Holmes also points out that to remove a customs border requires more than just the adoption of the EU's Common External Tariff: “Any customs union agreement with the EU would firstly have to be totally comprehensive to avoid the need for customs checks. The UK would have to follow all EU trade policies, at the WTO, in bilateral deals and in anti-dumping.” The UK would have no independent trade policy.

Clearly, this would not be a suitable long term arrangement. But, as discussed in my previous post, we might need an interim Customs Union arrangement to provide time for implementation of Technology, IT, Infrastructure and Trade Facilitation measures to mitigate the impact of customs formalities – March 2019 is not far away for such a significant logistical challenge.

This would also be dependent on EU agreement – we cannot simply shadow the EU's trade policy and demand the EU suspend customs formalities and rules of origin (as at least one commentator has suggested). Essentially the EU would be trusting the UK to maintain its customs border in line with EU policy. The EU would likely demand continued oversight via OLAF (EU's anti-fraud body) and European Court of Auditors (ECA) and may also demand we continue to send the bulk of import duty collected to Brussels. Any interim customs union arrangement should be strictly limited to the minimum time possible.

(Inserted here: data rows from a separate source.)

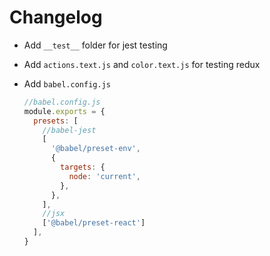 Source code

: # Changelog

- Add `__test__` folder for jest testing
- Add `actions.text.js` and `color.text.js` for testing redux
- Add `babel.config.js`
  
  ```javascript
  //babel.config.js
  module.exports = {
    presets: [
      //babel-jest
      [
        '@babel/preset-env',
        {
          targets: {
            node: 'current',
          },
        },
      ],
      //jsx
      ['@babel/preset-react']
    ],
  }
  ``` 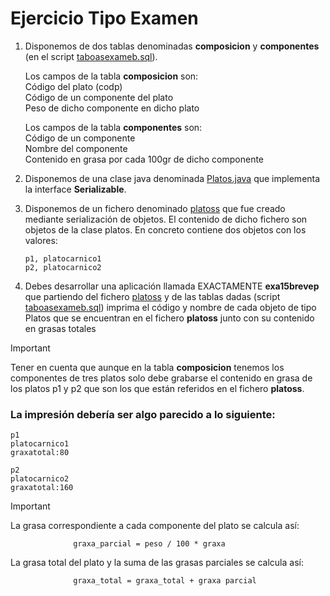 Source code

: # Ejercicio Tipo Examen

1. Disponemos de dos tablas denominadas **composicion** y **componentes** (en el script [taboasexameb.sql](./taboasexameb.sql)).

    Los campos de la tabla **composicion** son:<br>
    Código del plato (codp)<br>
    Código de un componente del plato<br>
    Peso de dicho componente en dicho plato

    Los campos de la tabla **componentes** son:<br>
    Código de un componente<br>
    Nombre del componente<br>
    Contenido en grasa por cada 100gr de dicho componente

2. Disponemos de una clase java denominada [Platos.java](./src/exa15brevep/Platos.java) que implementa la interface **Serializable**.

3. Disponemos de un fichero denominado [platoss](./platoss) que fue creado mediante serialización de objetos. El contenido de dicho fichero son objetos de la clase platos. En concreto contiene dos objetos con los valores:
    ```
    p1, platocarnico1
    p2, platocarnico2
    ```
 
4. Debes desarrollar una aplicación llamada EXACTAMENTE **exa15brevep** que partiendo del fichero [platoss](./platoss) y de las tablas dadas (script [taboasexameb.sql](./taboasexameb.sql)) imprima el código y nombre de cada objeto de tipo Platos que se encuentran en el fichero **platoss** junto con su contenido en grasas totales

> [!IMPORTANT]
> Tener en cuenta que aunque en la tabla **composicion** tenemos los componentes de tres platos solo debe grabarse el contenido en grasa de los platos p1 y p2 que son los que están referidos en el fichero **platoss**.

### La impresión debería ser algo parecido a lo siguiente:
```
p1
platocarnico1
graxatotal:80

p2
platocarnico2
graxatotal:160
```
> [!IMPORTANT]
> La grasa correspondiente a cada componente del plato se calcula así:
> 
>                   graxa_parcial = peso / 100 * graxa
> 
> La grasa total del plato y la suma de las grasas parciales se calcula así:
> 
>                   graxa_total = graxa_total + graxa parcial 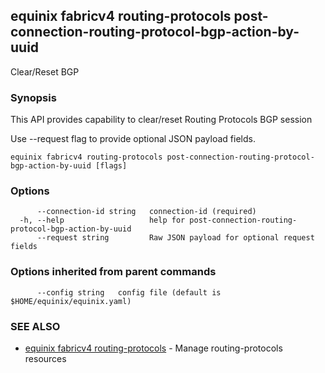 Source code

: ## equinix fabricv4 routing-protocols post-connection-routing-protocol-bgp-action-by-uuid

Clear/Reset BGP

### Synopsis

This API provides capability to clear/reset Routing Protocols BGP session

Use --request flag to provide optional JSON payload fields.

```
equinix fabricv4 routing-protocols post-connection-routing-protocol-bgp-action-by-uuid [flags]
```

### Options

```
      --connection-id string   connection-id (required)
  -h, --help                   help for post-connection-routing-protocol-bgp-action-by-uuid
      --request string         Raw JSON payload for optional request fields
```

### Options inherited from parent commands

```
      --config string   config file (default is $HOME/equinix/equinix.yaml)
```

### SEE ALSO

* [equinix fabricv4 routing-protocols](equinix_fabricv4_routing-protocols.md)	 - Manage routing-protocols resources

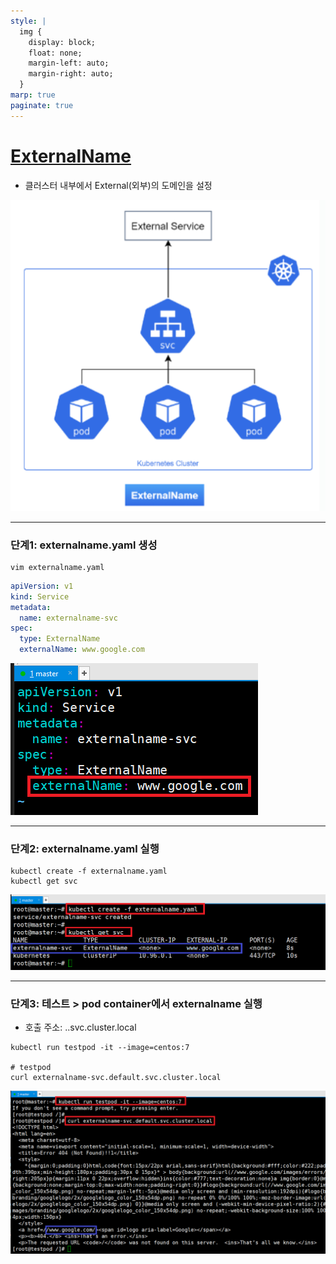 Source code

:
```yaml
---
style: |
  img {
    display: block;
    float: none;
    margin-left: auto;
    margin-right: auto;
  }
marp: true
paginate: true
---
```

# [ExternalName](https://kubernetes.io/docs/concepts/services-networking/service/?ref=seongjin.me#externalname)
- 클러스터 내부에서 External(외부)의 도메인을 설정 

![Alt text](./img/image-111.png)

---
### 단계1: externalname.yaml 생성 
```shell
vim externalname.yaml
```
```yaml
apiVersion: v1
kind: Service
metadata:
  name: externalname-svc
spec:
  type: ExternalName
  externalName: www.google.com
```
![bg right w:500](./img/image-112.png)


---
### 단계2: externalname.yaml 실행
```shell
kubectl create -f externalname.yaml
kubectl get svc
```
![Alt text](./img/image-113.png)

---
### 단계3: 테스트 > pod container에서 externalname 실행 
- 호출 주소: <externalname>.<namespace>.svc.cluster.local
```shell
kubectl run testpod -it --image=centos:7

# testpod
curl externalname-svc.default.svc.cluster.local
```
![w:700](./img/image-114.png)

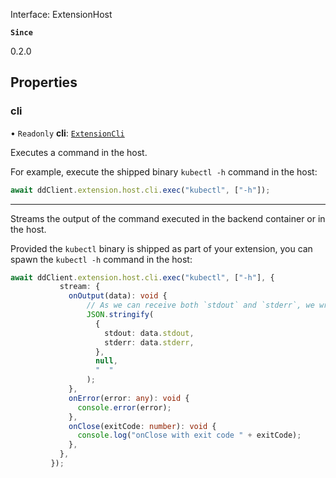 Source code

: Interface: ExtensionHost


**`Since`**

0.2.0

## Properties

### cli

• `Readonly` **cli**: [`ExtensionCli`](ExtensionCli.md)

Executes a command in the host.

For example, execute the shipped binary `kubectl -h` command in the host:

```typescript
await ddClient.extension.host.cli.exec("kubectl", ["-h"]);
```

---

Streams the output of the command executed in the backend container or in the host.

Provided the `kubectl` binary is shipped as part of your extension, you can spawn the `kubectl -h` command in the host:

```typescript
await ddClient.extension.host.cli.exec("kubectl", ["-h"], {
           stream: {
             onOutput(data): void {
                 // As we can receive both `stdout` and `stderr`, we wrap them in a JSON object
                 JSON.stringify(
                   {
                     stdout: data.stdout,
                     stderr: data.stderr,
                   },
                   null,
                   "  "
                 );
             },
             onError(error: any): void {
               console.error(error);
             },
             onClose(exitCode: number): void {
               console.log("onClose with exit code " + exitCode);
             },
           },
         });
```
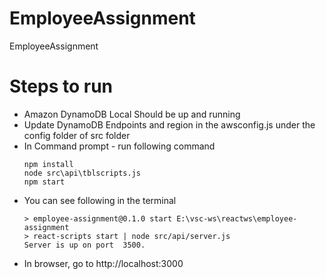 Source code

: # EmployeeAssignment
EmployeeAssignment

# Steps to run 
  - Amazon DynamoDB Local Should be up and running
  - Update DynamoDB Endpoints and region in the awsconfig.js under the config folder of src folder
  - In Command prompt - run following command 
    ```
    npm install
    node src\api\tblscripts.js
    npm start
    ```
 - You can see following in the terminal
     ```cd
     > employee-assignment@0.1.0 start E:\vsc-ws\reactws\employee-assignment
     > react-scripts start | node src/api/server.js
     Server is up on port  3500.
     ```
- In browser, go to http://localhost:3000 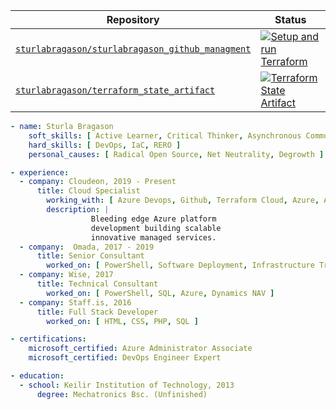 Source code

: <center>

| Repository | Status |
|--|--|
| [`sturlabragason/sturlabragason_github_managment`](https://github.com/sturlabragason/sturlabragason_github_managment) | [![Setup and run Terraform](https://github.com/sturlabragason/sturlabragason_github_managment/actions/workflows/terraform.yml/badge.svg)](https://github.com/sturlabragason/sturlabragason_github_managment/actions/workflows/terraform.yml)   |
| [`sturlabragason/terraform_state_artifact`](https://github.com/sturlabragason/terraform_state_artifact) | [![Terraform State Artifact](https://github.com/sturlabragason/terraform_state_artifact/actions/workflows/terraform.yml/badge.svg)](https://github.com/sturlabragason/terraform_state_artifact/actions/workflows/terraform.yml)

</center>


```yaml
- name: Sturla Bragason
    soft_skills: [ Active Learner, Critical Thinker, Asynchronous Communication ]
    hard_skills: [ DevOps, IaC, RERO ]
    personal_causes: [ Radical Open Source, Net Neutrality, Degrowth ]

- experience:
  - company: Cloudeon, 2019 - Present
      title: Cloud Specialist
        working_with: [ Azure Devops, Github, Terraform Cloud, Azure, APIs, Terraform, pwsh, az cli, git, IAM ]
        description: |
                  Bleeding edge Azure platform
                  development building scalable
                  innovative managed services.
  - company:  Omada, 2017 - 2019
      title: Senior Consultant
        worked_on: [ PowerShell, Software Deployment, Infrastructure Training, SQL, SSIS, AD ] 
  - company: Wise, 2017
      title: Technical Consultant
        worked_on: [ PowerShell, SQL, Azure, Dynamics NAV ]
  - company: Staff.is, 2016
      title: Full Stack Developer
        worked_on: [ HTML, CSS, PHP, SQL ]

- certifications:
    microsoft_certified: Azure Administrator Associate
    microsoft_certified: DevOps Engineer Expert

- education:
  - school: Keilir Institution of Technology, 2013
      degree: Mechatronics Bsc. (Unfinished)
      
```


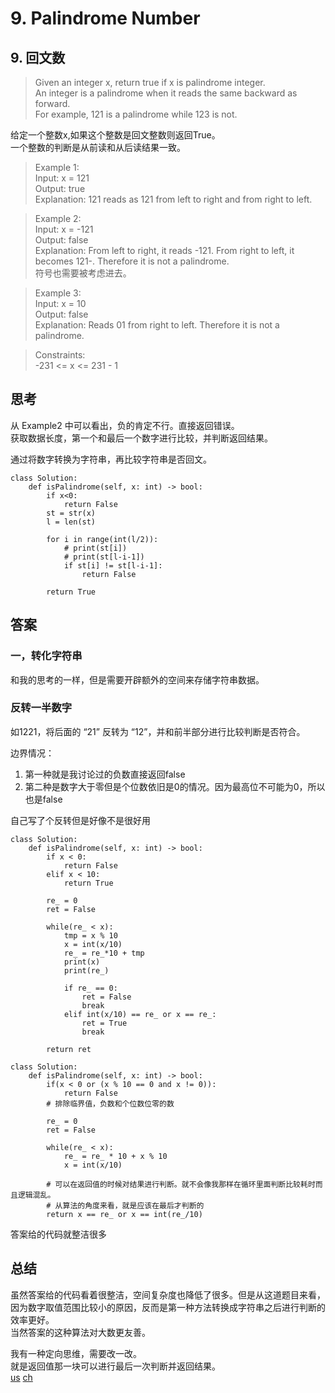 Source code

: # 9. Palindrome Number
## 9. 回文数
>Given an integer x, return true if x is palindrome integer.  
An integer is a palindrome when it reads the same backward as forward.  
For example, 121 is a palindrome while 123 is not.

给定一个整数x,如果这个整数是回文整数则返回True。  
一个整数的判断是从前读和从后读结果一致。  
 

>Example 1:  
Input: x = 121  
Output: true  
Explanation: 121 reads as 121 from left to right and from right to left.

>Example 2:  
Input: x = -121  
Output: false  
Explanation: From left to right, it reads -121. From right to left, it becomes 121-. Therefore it is not a palindrome.  
符号也需要被考虑进去。  

>Example 3:  
Input: x = 10  
Output: false   
Explanation: Reads 01 from right to left. Therefore it is not a palindrome.
 

>Constraints:  
-231 <= x <= 231 - 1

## 思考
从 Example2 中可以看出，负的肯定不行。直接返回错误。  
获取数据长度，第一个和最后一个数字进行比较，并判断返回结果。  

通过将数字转换为字符串，再比较字符串是否回文。
```python3
class Solution:
    def isPalindrome(self, x: int) -> bool:
        if x<0:
            return False
        st = str(x)
        l = len(st)
        
        for i in range(int(l/2)):
            # print(st[i])
            # print(st[l-i-1])
            if st[i] != st[l-i-1]:
                return False
        
        return True
```

## 答案
### 一，转化字符串
和我的思考的一样，但是需要开辟额外的空间来存储字符串数据。  

### 反转一半数字
如1221，将后面的 “21” 反转为 “12”，并和前半部分进行比较判断是否符合。  

边界情况：  
1. 第一种就是我讨论过的负数直接返回false
2. 第二种是数字大于零但是个位数依旧是0的情况。因为最高位不可能为0，所以也是false

自己写了个反转但是好像不是很好用
```python3
class Solution:
    def isPalindrome(self, x: int) -> bool:
        if x < 0:
            return False
        elif x < 10:
            return True
        
        re_ = 0
        ret = False
        
        while(re_ < x):
            tmp = x % 10
            x = int(x/10)
            re_ = re_*10 + tmp
            print(x)
            print(re_)
            
            if re_ == 0:
                ret = False
                break
            elif int(x/10) == re_ or x == re_:
                ret = True
                break
        
        return ret
```

```python3 
class Solution:
    def isPalindrome(self, x: int) -> bool:
        if(x < 0 or (x % 10 == 0 and x != 0)):
            return False
		# 排除临界值，负数和个位数位零的数
        
        re_ = 0
        ret = False
        
        while(re_ < x):
            re_ = re_ * 10 + x % 10
            x = int(x/10)
        
		# 可以在返回值的时候对结果进行判断。就不会像我那样在循环里面判断比较耗时而且逻辑混乱。
		# 从算法的角度来看，就是应该在最后才判断的
        return x == re_ or x == int(re_/10)

```
答案给的代码就整洁很多

## 总结
虽然答案给的代码看着很整洁，空间复杂度也降低了很多。但是从这道题目来看，因为数字取值范围比较小的原因，反而是第一种方法转换成字符串之后进行判断的效率更好。  
当然答案的这种算法对大数更友善。  

我有一种定向思维，需要改一改。  
就是返回值那一块可以进行最后一次判断并返回结果。  
[us](https://leetcode.com/problems/palindrome-number/submissions/)
[ch](https://leetcode.cn/problems/palindrome-number/solution/hui-wen-shu-by-leetcode-solution/)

Does EFTA EEA help with customs ?

While many promote the benefits of EFTA EEA, this option does not remove the need for routine custom controls & formalities:
  • EFTA's EEA Factsheet on Free Movement of Goods: “..whereas in the EU Customs Union, the EU Member States have abolished customs borders and procedures between each other, these are still in place in trade between the EEA EFTA States and the EU, as well as in trade between the three EEA EFTA States.”
  • CBI's case study of the Norway option:Not being part of the customs union, EEA EFTA exporters and foreign companies exporting to them have to go through customs procedures such as import/export declarations, including rules of origin for all goods exports and payments of VAT.”
  • Swedish National Board of Trade Brexit Analysis comments on the EEA option: “Customs formalities would need to be completed though, in connection with border passage of goods and proof of origin of goods has to be presented for exemption from customs duty or reduced customs duty.
Nor does EFTA EEA provide a comprehensive customs agreement. As EFTA's web page on Customs Matters states: “The EEA is not a customs union, thus most of the activities in the customs field are not relevant to the EEA Agreement …. Norway and Switzerland were able to find simplified solutions through bilateral negotiations”.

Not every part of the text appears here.